I'll try to address both your questions from the viewpoint of category theory.

Is a ring a set?

No.* But we can always treat a ring $R$ as if it were a set, in the following way; there's a functor $$U:\mathbf{Ring} \rightarrow \mathbf{Set}$$ given on objects by $U(S,+,\times) = S$. This is called the underlying set functor (or "forgetful functor to $\mathbf{Set}$") and it allows us to treat rings as if they were sets and morphisms of rings as if they were functions. This in turn allows us to "pull back" structure on $\mathbf{Set}$ to get structure on $\mathbf{Ring}$.

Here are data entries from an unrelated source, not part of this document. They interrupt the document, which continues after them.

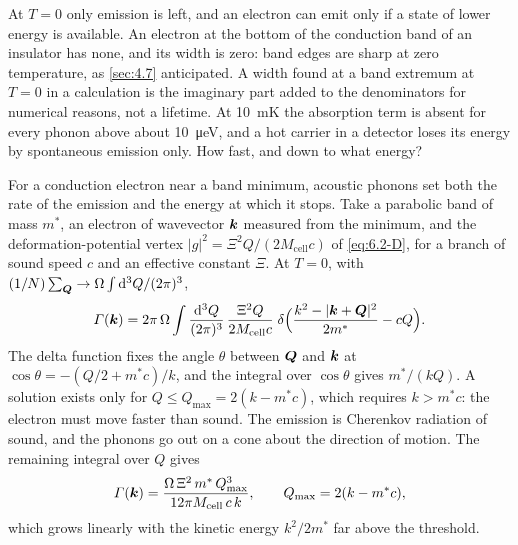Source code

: At $T = 0$ only emission is left, and an electron can emit only if a state of lower energy is available. An electron at the bottom of the conduction band of an insulator has none, and its width is zero: band edges are sharp at zero temperature, as \cref{sec:4.7} anticipated. A width found at a band extremum at $T = 0$ in a calculation is the imaginary part added to the denominators for numerical reasons, not a lifetime. At \SI{10}{mK} the absorption term is absent for every phonon above about \SI{10}{\micro eV}, and a hot carrier in a detector loses its energy by spontaneous emission only. How fast, and down to what energy?

For a conduction electron near a band minimum, acoustic phonons set both the rate of the emission and the energy at which it stops. Take a parabolic band of mass $m^*$, an electron of wavevector $\bm{k}$ measured from the minimum, and the deformation-potential vertex $|g|^2 = \Xi^2Q/(2M_{\mathrm{cell}}c)$ of \cref{eq:6.2-D}, for a branch of sound speed $c$ and an effective constant $\Xi$. At $T = 0$, with $(1/N)\sum_{\bm{Q}} \to \Omega\int\mathrm{d}^3Q/(2\pi)^3$,
\begin{equation*}
  \varGamma(\bm{k}) = 2\pi\,\Omega\int\frac{\mathrm{d}^3Q}{(2\pi)^3}\,\frac{\Xi^2Q}{2M_{\mathrm{cell}}c}\;\delta\Bigl(\frac{k^2 - |\bm{k} + \bm{Q}|^2}{2m^*} - cQ\Bigr) .
\end{equation*}
The delta function fixes the angle $\theta$ between $\bm{Q}$ and $\bm{k}$ at $\cos\theta = -(Q/2 + m^*c)/k$, and the integral over $\cos\theta$ gives $m^*/(kQ)$. A solution exists only for $Q \le Q_{\max} = 2(k - m^*c)$, which requires $k > m^*c$: the electron must move faster than sound. The emission is Cherenkov radiation of sound, and the phonons go out on a cone about the direction of motion. The remaining integral over $Q$ gives
\begin{equation}
  \varGamma(\bm{k}) = \frac{\Omega\,\Xi^2\,m^*\,Q_{\max}^3}{12\pi M_{\mathrm{cell}}\,c\,k} , \qquad Q_{\max} = 2(k - m^*c) ,
  \label{eq:6.3-cherenkov}
\end{equation}
which grows linearly with the kinetic energy $k^2/2m^*$ far above the threshold.

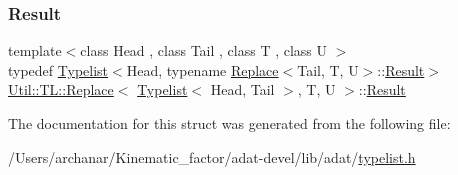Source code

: \mbox{\label{structUtil_1_1TL_1_1Replace_3_01Typelist_3_01Head_00_01Tail_01_4_00_01T_00_01U_01_4_a218cadcba3503c01d97b4a6d4e65982c}} 
\subsubsection{\texorpdfstring{Result}{Result}\hspace{0.1cm}{\footnotesize\ttfamily [3/3]}}
{\footnotesize\ttfamily template$<$class Head , class Tail , class T , class U $>$ \\
typedef \mbox{\hyperlink{structUtil_1_1Typelist}{Typelist}}$<$Head, typename \mbox{\hyperlink{structUtil_1_1TL_1_1Replace}{Replace}}$<$Tail, T, U$>$\+::\mbox{\hyperlink{structUtil_1_1TL_1_1Replace_3_01Typelist_3_01Head_00_01Tail_01_4_00_01T_00_01U_01_4_a218cadcba3503c01d97b4a6d4e65982c}{Result}}$>$ \mbox{\hyperlink{structUtil_1_1TL_1_1Replace}{Util\+::\+T\+L\+::\+Replace}}$<$ \mbox{\hyperlink{structUtil_1_1Typelist}{Typelist}}$<$ Head, Tail $>$, T, U $>$\+::\mbox{\hyperlink{structUtil_1_1TL_1_1Replace_3_01Typelist_3_01Head_00_01Tail_01_4_00_01T_00_01U_01_4_a218cadcba3503c01d97b4a6d4e65982c}{Result}}}



The documentation for this struct was generated from the following file\+:\begin{DoxyCompactItemize}
\item 
/\+Users/archanar/\+Kinematic\+\_\+factor/adat-\/devel/lib/adat/\mbox{\hyperlink{adat-devel_2lib_2adat_2typelist_8h}{typelist.\+h}}\end{DoxyCompactItemize}
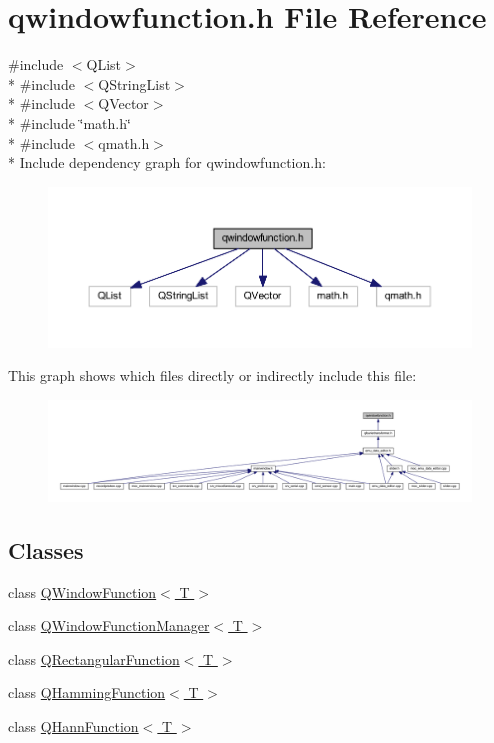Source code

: \hypertarget{a00128}{\section{qwindowfunction.\+h File Reference}
\label{a00128}
}
{\ttfamily \#include $<$Q\+List$>$}\\*
{\ttfamily \#include $<$Q\+String\+List$>$}\\*
{\ttfamily \#include $<$Q\+Vector$>$}\\*
{\ttfamily \#include \char`\"{}math.\+h\char`\"{}}\\*
{\ttfamily \#include $<$qmath.\+h$>$}\\*
Include dependency graph for qwindowfunction.\+h\+:
\nopagebreak
\begin{figure}[H]
\begin{center}
\leavevmode
\includegraphics[width=350pt]{dc/d84/a00338}
\end{center}
\end{figure}
This graph shows which files directly or indirectly include this file\+:
\nopagebreak
\begin{figure}[H]
\begin{center}
\leavevmode
\includegraphics[width=350pt]{d0/d01/a00339}
\end{center}
\end{figure}
\subsection*{Classes}
\begin{DoxyCompactItemize}
\item 
class \hyperlink{a00071}{Q\+Window\+Function$<$ T $>$}
\item 
class \hyperlink{a00072}{Q\+Window\+Function\+Manager$<$ T $>$}
\item 
class \hyperlink{a00062}{Q\+Rectangular\+Function$<$ T $>$}
\item 
class \hyperlink{a00056}{Q\+Hamming\+Function$<$ T $>$}
\item 
class \hyperlink{a00057}{Q\+Hann\+Function$<$ T $>$}
\end{DoxyCompactItemize}
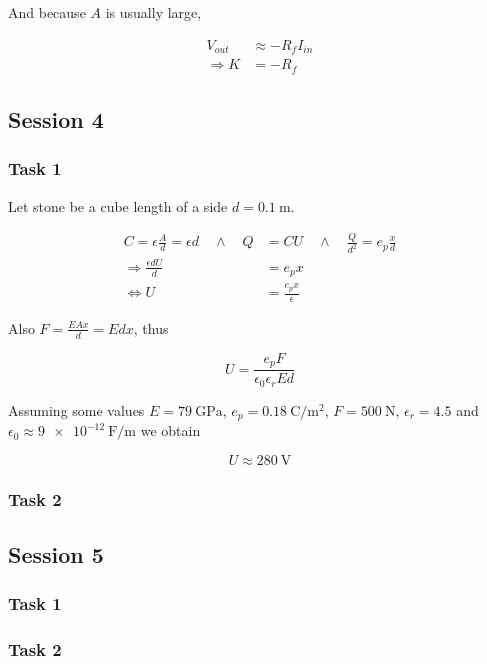 \documentclass[12pt]{article}
\begin{document}
And because $A$ is usually large,

\begin{align*}
V_{out} &\approx -R_f I_{in} \\
\Rightarrow K &= -R_f
\end{align*}

\subsection{Session 4}

\subsubsection{Task 1}

Let stone be a cube length of a side $d = \SI{0.1}{\metre}$.

\begin{align*}
C = \epsilon \frac{A}{d} = \epsilon d \quad \wedge \quad Q &= CU \quad \wedge \quad \frac{Q}{d^2} = e_p \frac{x}{d} \\
\Rightarrow \frac{\epsilon d U}{d} &= e_p x \\
\Leftrightarrow U &= \frac{e_p x}{\epsilon}
\end{align*}

Also $F = \frac{EAx}{d} = Edx$, thus

\begin{equation*}
U = \frac{e_p F}{\epsilon_0 \epsilon_r E d}
\end{equation*}

Assuming some values $E = \SI{79}{\giga\pascal}$, $e_p = \SI{0.18}{\coulomb\per\square\meter}$, $F = \SI{500}{\newton}$, $\epsilon_r = 4.5$ and $\epsilon_0 \approx \SI{9e-12}{\farad\per\meter}$ we obtain

\begin{equation*}
U \approx \SI{280}{\volt}
\end{equation*}


\subsubsection{Task 2}

\subsection{Session 5}

\subsubsection{Task 1}

\subsubsection{Task 2}
\end{document}
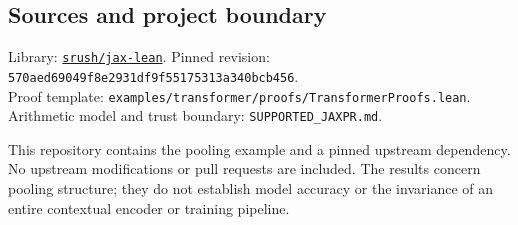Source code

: \documentclass[11pt]{article}
\newcommand{\code}[1]{\nolinkurl{#1}}
\begin{document}
\subsection*{Sources and project boundary}
Library: \href{https://github.com/srush/jax-lean}{\texttt{srush/jax-lean}}. Pinned revision:\\
{\footnotesize\code{570aed69049f8e2931df9f55175313a340bcb456}}.\\
Proof template: {\footnotesize\code{examples/transformer/proofs/TransformerProofs.lean}}.\\
Arithmetic model and trust boundary: \code{SUPPORTED_JAXPR.md}.

This repository contains the pooling example and a pinned upstream dependency.
No upstream modifications or pull requests are included. The results concern pooling
structure; they do not establish model accuracy or the invariance of an entire
contextual encoder or training pipeline.
\end{document}
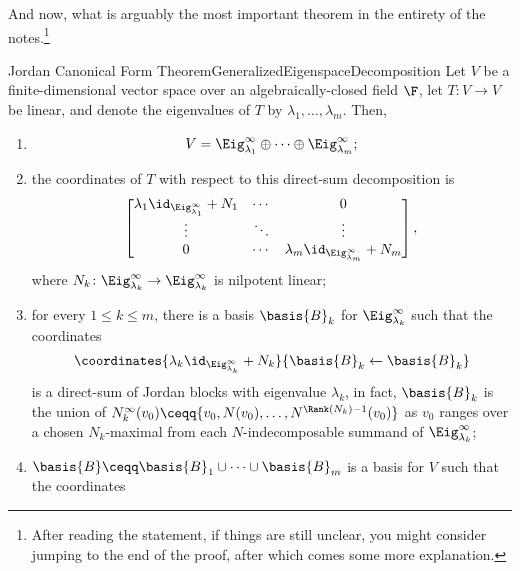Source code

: And now, what is arguably the most important theorem in the entirety of the notes.\footnote{After reading the statement, if things are still unclear, you might consider jumping to the end of the proof, after which comes some more explanation.}
\begin{thm}{Jordan Canonical Form Theorem}{GeneralizedEigenspaceDecomposition}
	Let $V$ be a finite-dimensional vector space over an algebraically-closed field $\F$, let $T\colon V\rightarrow V$ be linear, and denote the eigenvalues of $T$ by $\lambda _1,\ldots ,\lambda _m$.  Then,
	\begin{enumerate}
		\item \label{GeneralizedEigenspaceDecomposition(i)}
		\begin{equation}\label{eqn4.4.173}
			V=\Eig _{\lambda _1}^{\infty}\oplus \cdots \oplus \Eig _{\lambda _m}^{\infty};
		\end{equation}
		\item \label{GeneralizedEigenspaceDecomposition(ii)}the coordinates of $T$ with respect to this direct-sum decomposition is
		\begin{equation}
			\begin{bmatrix}\lambda _1\id _{\Eig _{\lambda _1}^{\infty}}+N_1 & \cdots & 0 \\ \vdots & \ddots & \vdots \\ 0 & \cdots & \lambda _m\id _{\Eig _{\lambda _m}^{\infty}}+N_m\end{bmatrix},
		\end{equation}
		where $N_k\colon \Eig _{\lambda _k}^{\infty}\rightarrow \Eig _{\lambda _k}^{\infty}$ is nilpotent linear;
		\item \label{GeneralizedEigenspaceDecomposition(iii)}for every $1\leq k\leq m$, there is a basis $\basis{B}_k$ for $\Eig _{\lambda _k}^{\infty}$ such that the coordinates
		\begin{equation}\label{eqn4.4.175}
			\coordinates{\lambda _k\id _{\Eig _{\lambda _k}^{\infty}}+N_k}{\basis{B}_k\leftarrow \basis{B}_k}
		\end{equation}
		is a direct-sum of Jordan blocks with eigenvalue $\lambda _k$, in fact, $\basis{B}_k$ is the union of $N_k^{\infty}(v_0)\ceqq \{ v_0,N(v_0),\ldots ,N^{\Rank (N_k)-1}(v_0)\}$ as $v_0$ ranges over a chosen $N_k$-maximal from each $N$-indecomposable summand of $\Eig _{\lambda _k}^{\infty}$;
		\item \label{GeneralizedEigenspaceDecomposition(iv)}$\basis{B}\ceqq \basis{B}_1\cup \cdots \cup \basis{B}_m$ is a basis for $V$ such that the coordinates

\end{enumerate}
\end{thm}
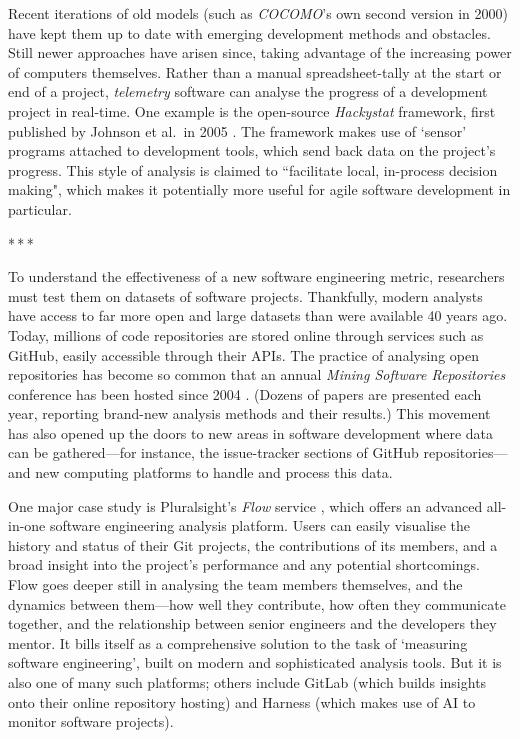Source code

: \documentclass[12pt]{article}
\newcommand{\parbreak}{\bigskip\par\centerline{*\,*\,*}\medskip\par}
\begin{document}
	Recent iterations of old models (such as \textit{COCOMO}'s own second version in 2000) have kept them up to date with emerging development methods and obstacles. Still newer approaches have arisen since, taking advantage of the increasing power of computers themselves. Rather than a manual spreadsheet-tally at the start or end of a project, \textit{telemetry} software can analyse the progress of a development project in real-time. One example is the open-source \textit{Hackystat} framework, first published by Johnson et al.\ in 2005 \cite{telemetry}. The framework makes use of `sensor' programs attached to development tools, which send back data on the project's progress. This style of analysis is claimed to ``facilitate local, in-process decision making", which makes it potentially more useful for agile software development in particular.
	
	\parbreak
	
	To understand the effectiveness of a new software engineering metric, researchers must test them on datasets of software projects. Thankfully, modern analysts have access to far more open and large datasets than were available 40 years ago. Today, millions of code repositories are stored online through services such as GitHub, easily accessible through their APIs. The practice of analysing open repositories has become so common that an annual \textit{Mining Software Repositories} conference has been hosted since 2004 \cite{msr}. (Dozens of papers are presented each year, reporting brand-new analysis methods and their results.) This movement has also opened up the doors to new areas in software development where data can be gathered---for instance, the issue-tracker sections of GitHub repositories---and new computing platforms to handle and process this data.
	
	One major case study is Pluralsight's \textit{Flow} service \cite{flow}, which offers an advanced all-in-one software engineering analysis platform. Users can easily visualise the history and status of their Git projects, the contributions of its members, and a broad insight into the project's performance and any potential shortcomings. Flow goes deeper still in analysing the team members themselves, and the dynamics between them---how well they contribute, how often they communicate together, and the relationship between senior engineers and the developers they mentor. It bills itself as a comprehensive solution to the task of `measuring software engineering', built on modern and sophisticated analysis tools. But it is also one of many such platforms; others include GitLab (which builds insights onto their online repository hosting) and Harness (which makes use of AI to monitor software projects).
	
\end{document}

For example, there's a notion of finiteness for sets. Hence we can define that ring $R$ is finite iff the set $U(R)$ is finite. So we've "pulled back" the notion of finiteness across $U$. Similarly, there's a notion of surjectivity for functions. Hence we can define that a ring homomorphism $f : R_0 \rightarrow R_1$ is surjective iff the corresponding underlying function $U(f) : U(R_0) \rightarrow U(R_1)$ is surjective. Again, this pulls surjectivity back across $U$.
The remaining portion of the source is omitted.